Segment Start: Records to use
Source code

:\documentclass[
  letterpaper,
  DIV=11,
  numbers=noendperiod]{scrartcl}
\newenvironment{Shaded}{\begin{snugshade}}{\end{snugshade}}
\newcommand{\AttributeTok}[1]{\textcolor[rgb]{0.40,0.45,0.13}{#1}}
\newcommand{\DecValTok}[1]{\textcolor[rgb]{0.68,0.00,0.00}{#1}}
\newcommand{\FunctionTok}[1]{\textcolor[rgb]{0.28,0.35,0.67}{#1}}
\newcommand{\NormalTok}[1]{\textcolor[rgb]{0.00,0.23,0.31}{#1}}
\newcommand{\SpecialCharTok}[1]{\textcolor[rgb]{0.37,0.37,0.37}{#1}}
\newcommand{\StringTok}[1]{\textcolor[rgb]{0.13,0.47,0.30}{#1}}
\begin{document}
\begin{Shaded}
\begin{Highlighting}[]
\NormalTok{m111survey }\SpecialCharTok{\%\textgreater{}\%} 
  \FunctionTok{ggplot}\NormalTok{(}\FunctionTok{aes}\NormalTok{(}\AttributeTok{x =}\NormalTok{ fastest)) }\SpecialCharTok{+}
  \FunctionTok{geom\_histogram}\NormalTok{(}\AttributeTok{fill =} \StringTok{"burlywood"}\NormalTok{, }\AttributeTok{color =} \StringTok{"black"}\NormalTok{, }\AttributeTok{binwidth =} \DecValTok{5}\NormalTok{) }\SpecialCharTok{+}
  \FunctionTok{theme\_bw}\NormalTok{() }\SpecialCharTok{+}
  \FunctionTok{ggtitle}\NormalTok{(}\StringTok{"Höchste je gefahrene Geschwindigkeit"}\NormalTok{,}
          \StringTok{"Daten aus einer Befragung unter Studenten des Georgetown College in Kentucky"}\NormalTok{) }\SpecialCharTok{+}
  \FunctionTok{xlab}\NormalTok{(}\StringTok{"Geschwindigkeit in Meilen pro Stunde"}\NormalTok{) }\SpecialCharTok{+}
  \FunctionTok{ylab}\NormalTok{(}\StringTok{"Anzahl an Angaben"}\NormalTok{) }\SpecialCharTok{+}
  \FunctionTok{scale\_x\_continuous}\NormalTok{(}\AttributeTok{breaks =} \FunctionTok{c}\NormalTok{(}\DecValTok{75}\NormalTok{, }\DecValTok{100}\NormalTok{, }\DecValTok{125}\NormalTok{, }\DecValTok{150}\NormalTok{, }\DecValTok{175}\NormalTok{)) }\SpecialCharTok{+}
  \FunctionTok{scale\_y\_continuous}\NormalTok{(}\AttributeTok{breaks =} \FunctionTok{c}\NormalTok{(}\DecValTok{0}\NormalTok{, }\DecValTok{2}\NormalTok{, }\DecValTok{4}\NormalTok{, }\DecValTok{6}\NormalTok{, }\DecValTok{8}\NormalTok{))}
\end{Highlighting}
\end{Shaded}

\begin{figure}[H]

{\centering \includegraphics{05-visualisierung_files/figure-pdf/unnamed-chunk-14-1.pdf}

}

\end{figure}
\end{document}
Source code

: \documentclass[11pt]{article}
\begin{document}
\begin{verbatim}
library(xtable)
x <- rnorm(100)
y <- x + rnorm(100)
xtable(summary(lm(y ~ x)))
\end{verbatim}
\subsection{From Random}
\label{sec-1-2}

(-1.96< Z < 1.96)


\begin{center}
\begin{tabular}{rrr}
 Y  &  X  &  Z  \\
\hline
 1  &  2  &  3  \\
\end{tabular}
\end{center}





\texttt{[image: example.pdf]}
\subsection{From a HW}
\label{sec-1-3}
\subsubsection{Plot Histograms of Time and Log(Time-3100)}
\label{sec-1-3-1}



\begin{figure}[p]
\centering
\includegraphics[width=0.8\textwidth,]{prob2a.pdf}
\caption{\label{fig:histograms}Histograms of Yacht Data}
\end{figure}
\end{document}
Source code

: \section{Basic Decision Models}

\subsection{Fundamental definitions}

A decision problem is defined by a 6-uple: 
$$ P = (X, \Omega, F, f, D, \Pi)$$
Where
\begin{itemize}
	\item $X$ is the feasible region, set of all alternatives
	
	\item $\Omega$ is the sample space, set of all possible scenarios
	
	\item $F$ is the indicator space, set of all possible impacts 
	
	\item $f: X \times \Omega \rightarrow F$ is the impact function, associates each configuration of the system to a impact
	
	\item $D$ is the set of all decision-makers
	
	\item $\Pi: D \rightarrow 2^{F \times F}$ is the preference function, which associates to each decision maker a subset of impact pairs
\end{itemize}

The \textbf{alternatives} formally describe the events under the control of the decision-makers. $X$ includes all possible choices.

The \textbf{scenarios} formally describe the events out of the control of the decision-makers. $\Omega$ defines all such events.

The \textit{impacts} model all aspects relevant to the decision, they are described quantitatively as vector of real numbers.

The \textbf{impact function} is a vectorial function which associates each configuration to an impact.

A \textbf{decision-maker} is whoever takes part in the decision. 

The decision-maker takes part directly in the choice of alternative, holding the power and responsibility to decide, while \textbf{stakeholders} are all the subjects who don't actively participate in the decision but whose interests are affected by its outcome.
Segment End: Records to use
§ **Work task**
Would you please give the data above again, exactly as it appears?

§ **Result below**
Source code

:\documentclass[
  letterpaper,
  DIV=11,
  numbers=noendperiod]{scrartcl}
\newenvironment{Shaded}{\begin{snugshade}}{\end{snugshade}}
\newcommand{\AttributeTok}[1]{\textcolor[rgb]{0.40,0.45,0.13}{#1}}
\newcommand{\DecValTok}[1]{\textcolor[rgb]{0.68,0.00,0.00}{#1}}
\newcommand{\FunctionTok}[1]{\textcolor[rgb]{0.28,0.35,0.67}{#1}}
\newcommand{\NormalTok}[1]{\textcolor[rgb]{0.00,0.23,0.31}{#1}}
\newcommand{\SpecialCharTok}[1]{\textcolor[rgb]{0.37,0.37,0.37}{#1}}
\newcommand{\StringTok}[1]{\textcolor[rgb]{0.13,0.47,0.30}{#1}}
\begin{document}
\begin{Shaded}
\begin{Highlighting}[]
\NormalTok{m111survey }\SpecialCharTok{\%\textgreater{}\%} 
  \FunctionTok{ggplot}\NormalTok{(}\FunctionTok{aes}\NormalTok{(}\AttributeTok{x =}\NormalTok{ fastest)) }\SpecialCharTok{+}
  \FunctionTok{geom\_histogram}\NormalTok{(}\AttributeTok{fill =} \StringTok{"burlywood"}\NormalTok{, }\AttributeTok{color =} \StringTok{"black"}\NormalTok{, }\AttributeTok{binwidth =} \DecValTok{5}\NormalTok{) }\SpecialCharTok{+}
  \FunctionTok{theme\_bw}\NormalTok{() }\SpecialCharTok{+}
  \FunctionTok{ggtitle}\NormalTok{(}\StringTok{"Höchste je gefahrene Geschwindigkeit"}\NormalTok{,}
          \StringTok{"Daten aus einer Befragung unter Studenten des Georgetown College in Kentucky"}\NormalTok{) }\SpecialCharTok{+}
  \FunctionTok{xlab}\NormalTok{(}\StringTok{"Geschwindigkeit in Meilen pro Stunde"}\NormalTok{) }\SpecialCharTok{+}
  \FunctionTok{ylab}\NormalTok{(}\StringTok{"Anzahl an Angaben"}\NormalTok{) }\SpecialCharTok{+}
  \FunctionTok{scale\_x\_continuous}\NormalTok{(}\AttributeTok{breaks =} \FunctionTok{c}\NormalTok{(}\DecValTok{75}\NormalTok{, }\DecValTok{100}\NormalTok{, }\DecValTok{125}\NormalTok{, }\DecValTok{150}\NormalTok{, }\DecValTok{175}\NormalTok{)) }\SpecialCharTok{+}
  \FunctionTok{scale\_y\_continuous}\NormalTok{(}\AttributeTok{breaks =} \FunctionTok{c}\NormalTok{(}\DecValTok{0}\NormalTok{, }\DecValTok{2}\NormalTok{, }\DecValTok{4}\NormalTok{, }\DecValTok{6}\NormalTok{, }\DecValTok{8}\NormalTok{))}
\end{Highlighting}
\end{Shaded}

\begin{figure}[H]

{\centering \includegraphics{05-visualisierung_files/figure-pdf/unnamed-chunk-14-1.pdf}

}

\end{figure}
\end{document}
Source code

: \documentclass[11pt]{article}
\begin{document}
\begin{verbatim}
library(xtable)
x <- rnorm(100)
y <- x + rnorm(100)
xtable(summary(lm(y ~ x)))
\end{verbatim}
\subsection{From Random}
\label{sec-1-2}

(-1.96< Z < 1.96)


\begin{center}
\begin{tabular}{rrr}
 Y  &  X  &  Z  \\
\hline
 1  &  2  &  3  \\
\end{tabular}
\end{center}





\texttt{[image: example.pdf]}
\subsection{From a HW}
\label{sec-1-3}
\subsubsection{Plot Histograms of Time and Log(Time-3100)}
\label{sec-1-3-1}



\begin{figure}[p]
\centering
\includegraphics[width=0.8\textwidth,]{prob2a.pdf}
\caption{\label{fig:histograms}Histograms of Yacht Data}
\end{figure}
\end{document}
Source code

: \section{Basic Decision Models}

\subsection{Fundamental definitions}

A decision problem is defined by a 6-uple: 
$$ P = (X, \Omega, F, f, D, \Pi)$$
Where
\begin{itemize}
	\item $X$ is the feasible region, set of all alternatives
	
	\item $\Omega$ is the sample space, set of all possible scenarios
	
	\item $F$ is the indicator space, set of all possible impacts 
	
	\item $f: X \times \Omega \rightarrow F$ is the impact function, associates each configuration of the system to a impact
	
	\item $D$ is the set of all decision-makers
	
	\item $\Pi: D \rightarrow 2^{F \times F}$ is the preference function, which associates to each decision maker a subset of impact pairs
\end{itemize}

The \textbf{alternatives} formally describe the events under the control of the decision-makers. $X$ includes all possible choices.

The \textbf{scenarios} formally describe the events out of the control of the decision-makers. $\Omega$ defines all such events.

The \textit{impacts} model all aspects relevant to the decision, they are described quantitatively as vector of real numbers.

The \textbf{impact function} is a vectorial function which associates each configuration to an impact.

A \textbf{decision-maker} is whoever takes part in the decision. 

The decision-maker takes part directly in the choice of alternative, holding the power and responsibility to decide, while \textbf{stakeholders} are all the subjects who don't actively participate in the decision but whose interests are affected by its outcome.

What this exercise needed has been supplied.